The homes Carland Constructions builds are custom architectural homes. They have exposed timber ceilings, high-end joinery, stone bench tops, architectural flooring, custom cabinetry, feature splashbacks, and bespoke detailing throughout. A kitchen in a current inner Melbourne Carland Constructions project is running between $43,000 and $68,000. Timber-lined raking ceilings over a large living area are adding $44,000 to $48,000 to the project cost. High-specification joinery across the full home can run to $240,000 on a larger brief.

None of that is a Passive House cost. That is an architecture cost. It would appear on the bill regardless of whether the home was pursuing certification or not.

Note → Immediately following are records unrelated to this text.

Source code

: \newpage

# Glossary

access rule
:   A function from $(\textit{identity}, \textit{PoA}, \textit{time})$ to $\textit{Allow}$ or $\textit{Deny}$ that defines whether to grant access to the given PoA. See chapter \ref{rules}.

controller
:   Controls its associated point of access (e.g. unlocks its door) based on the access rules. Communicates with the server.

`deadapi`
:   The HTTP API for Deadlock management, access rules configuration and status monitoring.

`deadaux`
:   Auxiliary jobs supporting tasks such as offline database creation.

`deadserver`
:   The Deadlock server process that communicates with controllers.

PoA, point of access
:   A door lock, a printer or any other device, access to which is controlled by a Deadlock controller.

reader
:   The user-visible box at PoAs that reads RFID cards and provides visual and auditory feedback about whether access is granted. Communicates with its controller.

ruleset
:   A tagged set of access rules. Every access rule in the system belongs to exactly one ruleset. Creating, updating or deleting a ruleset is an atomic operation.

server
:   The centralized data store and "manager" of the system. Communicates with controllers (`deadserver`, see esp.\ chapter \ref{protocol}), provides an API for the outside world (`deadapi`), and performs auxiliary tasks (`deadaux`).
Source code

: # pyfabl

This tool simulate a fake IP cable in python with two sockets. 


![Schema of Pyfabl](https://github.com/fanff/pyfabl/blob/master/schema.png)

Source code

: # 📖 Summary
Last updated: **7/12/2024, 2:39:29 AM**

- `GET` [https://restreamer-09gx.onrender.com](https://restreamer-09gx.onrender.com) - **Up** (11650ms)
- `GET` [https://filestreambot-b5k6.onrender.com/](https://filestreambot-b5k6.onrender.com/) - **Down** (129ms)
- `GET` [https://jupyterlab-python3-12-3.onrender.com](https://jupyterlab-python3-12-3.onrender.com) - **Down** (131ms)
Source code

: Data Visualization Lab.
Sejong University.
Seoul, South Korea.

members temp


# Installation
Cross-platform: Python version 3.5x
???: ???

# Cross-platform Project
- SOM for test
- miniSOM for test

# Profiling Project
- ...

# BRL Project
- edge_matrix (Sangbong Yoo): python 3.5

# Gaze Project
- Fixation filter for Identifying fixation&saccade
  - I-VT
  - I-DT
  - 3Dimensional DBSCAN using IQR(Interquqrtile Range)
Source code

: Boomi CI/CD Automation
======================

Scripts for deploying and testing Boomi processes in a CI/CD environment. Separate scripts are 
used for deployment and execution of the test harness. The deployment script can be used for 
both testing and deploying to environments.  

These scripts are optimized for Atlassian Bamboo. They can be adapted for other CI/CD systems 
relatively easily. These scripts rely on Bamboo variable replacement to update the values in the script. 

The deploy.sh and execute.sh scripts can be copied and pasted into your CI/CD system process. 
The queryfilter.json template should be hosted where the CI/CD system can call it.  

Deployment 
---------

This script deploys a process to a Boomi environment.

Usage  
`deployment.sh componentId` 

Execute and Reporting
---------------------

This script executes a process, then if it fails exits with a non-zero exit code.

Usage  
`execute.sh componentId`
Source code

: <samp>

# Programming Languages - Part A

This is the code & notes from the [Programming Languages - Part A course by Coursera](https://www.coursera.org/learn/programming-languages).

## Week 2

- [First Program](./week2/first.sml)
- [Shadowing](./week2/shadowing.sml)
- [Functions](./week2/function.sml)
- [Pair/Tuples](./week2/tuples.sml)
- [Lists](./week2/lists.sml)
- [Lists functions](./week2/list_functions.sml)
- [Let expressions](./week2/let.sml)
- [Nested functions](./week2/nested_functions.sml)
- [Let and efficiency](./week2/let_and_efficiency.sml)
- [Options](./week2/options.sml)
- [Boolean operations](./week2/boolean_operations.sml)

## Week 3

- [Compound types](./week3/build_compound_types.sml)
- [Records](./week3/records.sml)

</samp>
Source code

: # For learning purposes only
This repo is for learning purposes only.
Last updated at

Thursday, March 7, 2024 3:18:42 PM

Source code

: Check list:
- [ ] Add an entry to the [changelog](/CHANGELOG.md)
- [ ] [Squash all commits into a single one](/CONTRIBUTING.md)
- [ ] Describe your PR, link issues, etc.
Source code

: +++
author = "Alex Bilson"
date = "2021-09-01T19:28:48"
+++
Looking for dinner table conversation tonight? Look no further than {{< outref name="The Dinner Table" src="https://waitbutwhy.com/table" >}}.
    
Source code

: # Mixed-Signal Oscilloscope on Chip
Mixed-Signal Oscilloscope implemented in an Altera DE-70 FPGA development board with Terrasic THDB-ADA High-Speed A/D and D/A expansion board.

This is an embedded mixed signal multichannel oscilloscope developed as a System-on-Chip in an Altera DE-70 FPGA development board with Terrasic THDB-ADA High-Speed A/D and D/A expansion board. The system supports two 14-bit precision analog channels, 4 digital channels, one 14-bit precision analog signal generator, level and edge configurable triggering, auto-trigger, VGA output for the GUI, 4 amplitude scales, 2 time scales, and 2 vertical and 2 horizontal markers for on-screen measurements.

If you stripped the project back to the elements that are specifically attributable to Passive House performance, the genuine cost premium over a standard architectural build is relatively small. The Altereco Design cost comparison study* across 18 projects found a premium of 3.21% for certified Passive House over a high-performance home. That aligns with what Carland Constructions sees in practice. The additional cost sits in the membrane system, the upgraded insulation specification, the window upgrade from double to triple glazing, the airtightness testing, and the certification process itself. Those are real costs. They are not enormous costs relative to the total project.

The reason the overall build cost looks high is that the clients who build certified Passive Houses with Carland Constructions are not building basic homes. They are building the last home they will ever build, and they are specifying it accordingly. The performance standard and the architectural ambition arrive together.

What about the cost of the mechanical ventilation system?

The heat recovery ventilation system is the one Passive House-specific cost that draws the most attention. A correctly specified and installed system in a current inner Melbourne project is running between $26,780 and $33,750 inclusive of GST. That is a real number and it is worth being transparent about.

What is also worth being transparent about is what it replaces.

A standard architectural home trying to achieve genuine comfort in Melbourne's climate needs a ducted reverse cycle system, often supplemented by a hydronic heating system, a fireplace, or zone-controlled split systems in rooms that the ducted system cannot adequately serve. Price those properly and you are looking at $30,000 to $50,000 in heating and cooling infrastructure, ongoing maintenance, ongoing filter replacement, and ongoing energy cost.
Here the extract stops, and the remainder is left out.